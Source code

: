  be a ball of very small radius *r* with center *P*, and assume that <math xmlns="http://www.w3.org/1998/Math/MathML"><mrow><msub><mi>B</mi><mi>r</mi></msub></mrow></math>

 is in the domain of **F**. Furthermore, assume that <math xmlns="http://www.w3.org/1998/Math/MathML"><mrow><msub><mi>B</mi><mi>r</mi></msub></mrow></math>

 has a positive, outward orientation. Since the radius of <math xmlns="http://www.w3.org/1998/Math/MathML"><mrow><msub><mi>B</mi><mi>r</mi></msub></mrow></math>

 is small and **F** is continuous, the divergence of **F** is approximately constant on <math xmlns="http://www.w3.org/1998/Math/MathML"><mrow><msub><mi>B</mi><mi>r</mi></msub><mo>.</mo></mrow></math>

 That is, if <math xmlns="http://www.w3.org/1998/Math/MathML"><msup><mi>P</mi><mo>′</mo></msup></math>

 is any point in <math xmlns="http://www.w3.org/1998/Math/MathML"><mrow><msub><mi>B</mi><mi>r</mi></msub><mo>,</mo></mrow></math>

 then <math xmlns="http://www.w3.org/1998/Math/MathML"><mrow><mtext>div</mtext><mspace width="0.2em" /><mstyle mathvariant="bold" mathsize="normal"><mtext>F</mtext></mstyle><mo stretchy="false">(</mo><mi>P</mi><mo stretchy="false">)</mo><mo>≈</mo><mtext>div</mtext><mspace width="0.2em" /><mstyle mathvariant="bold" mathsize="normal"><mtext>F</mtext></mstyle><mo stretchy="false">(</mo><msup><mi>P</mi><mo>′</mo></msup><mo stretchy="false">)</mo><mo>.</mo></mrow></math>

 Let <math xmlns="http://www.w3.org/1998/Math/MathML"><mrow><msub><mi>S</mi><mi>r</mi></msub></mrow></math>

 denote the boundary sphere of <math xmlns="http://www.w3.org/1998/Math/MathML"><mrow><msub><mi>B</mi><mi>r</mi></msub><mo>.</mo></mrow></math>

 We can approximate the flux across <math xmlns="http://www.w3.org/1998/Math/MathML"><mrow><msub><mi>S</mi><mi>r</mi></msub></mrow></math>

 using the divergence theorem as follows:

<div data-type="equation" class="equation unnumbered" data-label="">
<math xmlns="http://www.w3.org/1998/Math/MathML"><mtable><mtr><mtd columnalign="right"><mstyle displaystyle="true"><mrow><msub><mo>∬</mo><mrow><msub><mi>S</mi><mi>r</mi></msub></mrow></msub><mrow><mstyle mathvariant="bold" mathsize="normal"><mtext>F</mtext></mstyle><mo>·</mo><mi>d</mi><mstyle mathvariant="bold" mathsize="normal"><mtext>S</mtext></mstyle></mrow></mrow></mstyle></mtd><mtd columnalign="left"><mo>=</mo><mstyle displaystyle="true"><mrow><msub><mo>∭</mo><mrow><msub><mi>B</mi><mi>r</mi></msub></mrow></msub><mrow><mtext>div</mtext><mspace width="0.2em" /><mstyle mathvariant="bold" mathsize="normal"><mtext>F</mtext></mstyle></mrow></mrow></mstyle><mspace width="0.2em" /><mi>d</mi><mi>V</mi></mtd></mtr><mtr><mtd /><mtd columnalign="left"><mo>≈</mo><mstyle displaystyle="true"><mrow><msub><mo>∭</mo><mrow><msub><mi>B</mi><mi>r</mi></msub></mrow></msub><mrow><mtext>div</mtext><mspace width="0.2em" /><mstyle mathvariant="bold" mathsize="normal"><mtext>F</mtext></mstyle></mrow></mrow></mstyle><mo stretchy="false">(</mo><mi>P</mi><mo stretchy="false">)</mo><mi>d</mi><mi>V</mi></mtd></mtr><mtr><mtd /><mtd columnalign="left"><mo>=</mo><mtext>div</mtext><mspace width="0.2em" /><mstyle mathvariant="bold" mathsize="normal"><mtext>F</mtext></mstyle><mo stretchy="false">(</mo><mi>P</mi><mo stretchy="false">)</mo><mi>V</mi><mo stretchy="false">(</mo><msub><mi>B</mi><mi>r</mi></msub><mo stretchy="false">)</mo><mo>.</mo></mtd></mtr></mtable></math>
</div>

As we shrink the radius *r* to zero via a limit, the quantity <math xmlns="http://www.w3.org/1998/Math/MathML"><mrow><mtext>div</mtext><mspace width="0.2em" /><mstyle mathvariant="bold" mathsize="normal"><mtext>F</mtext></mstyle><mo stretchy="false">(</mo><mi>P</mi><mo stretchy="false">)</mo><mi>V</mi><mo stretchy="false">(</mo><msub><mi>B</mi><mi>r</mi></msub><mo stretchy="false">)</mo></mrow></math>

^^^^^^^^^^^^^^^^

**Task directions**
Set down all of the lines above without altering a word.

**Exercise result**
Source code

:  be a ball of very small radius *r* with center *P*, and assume that <math xmlns="http://www.w3.org/1998/Math/MathML"><mrow><msub><mi>B</mi><mi>r</mi></msub></mrow></math>

 is in the domain of **F**. Furthermore, assume that <math xmlns="http://www.w3.org/1998/Math/MathML"><mrow><msub><mi>B</mi><mi>r</mi></msub></mrow></math>

 has a positive, outward orientation. Since the radius of <math xmlns="http://www.w3.org/1998/Math/MathML"><mrow><msub><mi>B</mi><mi>r</mi></msub></mrow></math>

 is small and **F** is continuous, the divergence of **F** is approximately constant on <math xmlns="http://www.w3.org/1998/Math/MathML"><mrow><msub><mi>B</mi><mi>r</mi></msub><mo>.</mo></mrow></math>

 That is, if <math xmlns="http://www.w3.org/1998/Math/MathML"><msup><mi>P</mi><mo>′</mo></msup></math>

 is any point in <math xmlns="http://www.w3.org/1998/Math/MathML"><mrow><msub><mi>B</mi><mi>r</mi></msub><mo>,</mo></mrow></math>

 then <math xmlns="http://www.w3.org/1998/Math/MathML"><mrow><mtext>div</mtext><mspace width="0.2em" /><mstyle mathvariant="bold" mathsize="normal"><mtext>F</mtext></mstyle><mo stretchy="false">(</mo><mi>P</mi><mo stretchy="false">)</mo><mo>≈</mo><mtext>div</mtext><mspace width="0.2em" /><mstyle mathvariant="bold" mathsize="normal"><mtext>F</mtext></mstyle><mo stretchy="false">(</mo><msup><mi>P</mi><mo>′</mo></msup><mo stretchy="false">)</mo><mo>.</mo></mrow></math>

 Let <math xmlns="http://www.w3.org/1998/Math/MathML"><mrow><msub><mi>S</mi><mi>r</mi></msub></mrow></math>

 denote the boundary sphere of <math xmlns="http://www.w3.org/1998/Math/MathML"><mrow><msub><mi>B</mi><mi>r</mi></msub><mo>.</mo></mrow></math>

 We can approximate the flux across <math xmlns="http://www.w3.org/1998/Math/MathML"><mrow><msub><mi>S</mi><mi>r</mi></msub></mrow></math>

 using the divergence theorem as follows:

<div data-type="equation" class="equation unnumbered" data-label="">
<math xmlns="http://www.w3.org/1998/Math/MathML"><mtable><mtr><mtd columnalign="right"><mstyle displaystyle="true"><mrow><msub><mo>∬</mo><mrow><msub><mi>S</mi><mi>r</mi></msub></mrow></msub><mrow><mstyle mathvariant="bold" mathsize="normal"><mtext>F</mtext></mstyle><mo>·</mo><mi>d</mi><mstyle mathvariant="bold" mathsize="normal"><mtext>S</mtext></mstyle></mrow></mrow></mstyle></mtd><mtd columnalign="left"><mo>=</mo><mstyle displaystyle="true"><mrow><msub><mo>∭</mo><mrow><msub><mi>B</mi><mi>r</mi></msub></mrow></msub><mrow><mtext>div</mtext><mspace width="0.2em" /><mstyle mathvariant="bold" mathsize="normal"><mtext>F</mtext></mstyle></mrow></mrow></mstyle><mspace width="0.2em" /><mi>d</mi><mi>V</mi></mtd></mtr><mtr><mtd /><mtd columnalign="left"><mo>≈</mo><mstyle displaystyle="true"><mrow><msub><mo>∭</mo><mrow><msub><mi>B</mi><mi>r</mi></msub></mrow></msub><mrow><mtext>div</mtext><mspace width="0.2em" /><mstyle mathvariant="bold" mathsize="normal"><mtext>F</mtext></mstyle></mrow></mrow></mstyle><mo stretchy="false">(</mo><mi>P</mi><mo stretchy="false">)</mo><mi>d</mi><mi>V</mi></mtd></mtr><mtr><mtd /><mtd columnalign="left"><mo>=</mo><mtext>div</mtext><mspace width="0.2em" /><mstyle mathvariant="bold" mathsize="normal"><mtext>F</mtext></mstyle><mo stretchy="false">(</mo><mi>P</mi><mo stretchy="false">)</mo><mi>V</mi><mo stretchy="false">(</mo><msub><mi>B</mi><mi>r</mi></msub><mo stretchy="false">)</mo><mo>.</mo></mtd></mtr></mtable></math>
</div>

As we shrink the radius *r* to zero via a limit, the quantity <math xmlns="http://www.w3.org/1998/Math/MathML"><mrow><mtext>div</mtext><mspace width="0.2em" /><mstyle mathvariant="bold" mathsize="normal"><mtext>F</mtext></mstyle><mo stretchy="false">(</mo><mi>P</mi><mo stretchy="false">)</mo><mi>V</mi><mo stretchy="false">(</mo><msub><mi>B</mi><mi>r</mi></msub><mo stretchy="false">)</mo></mrow></math>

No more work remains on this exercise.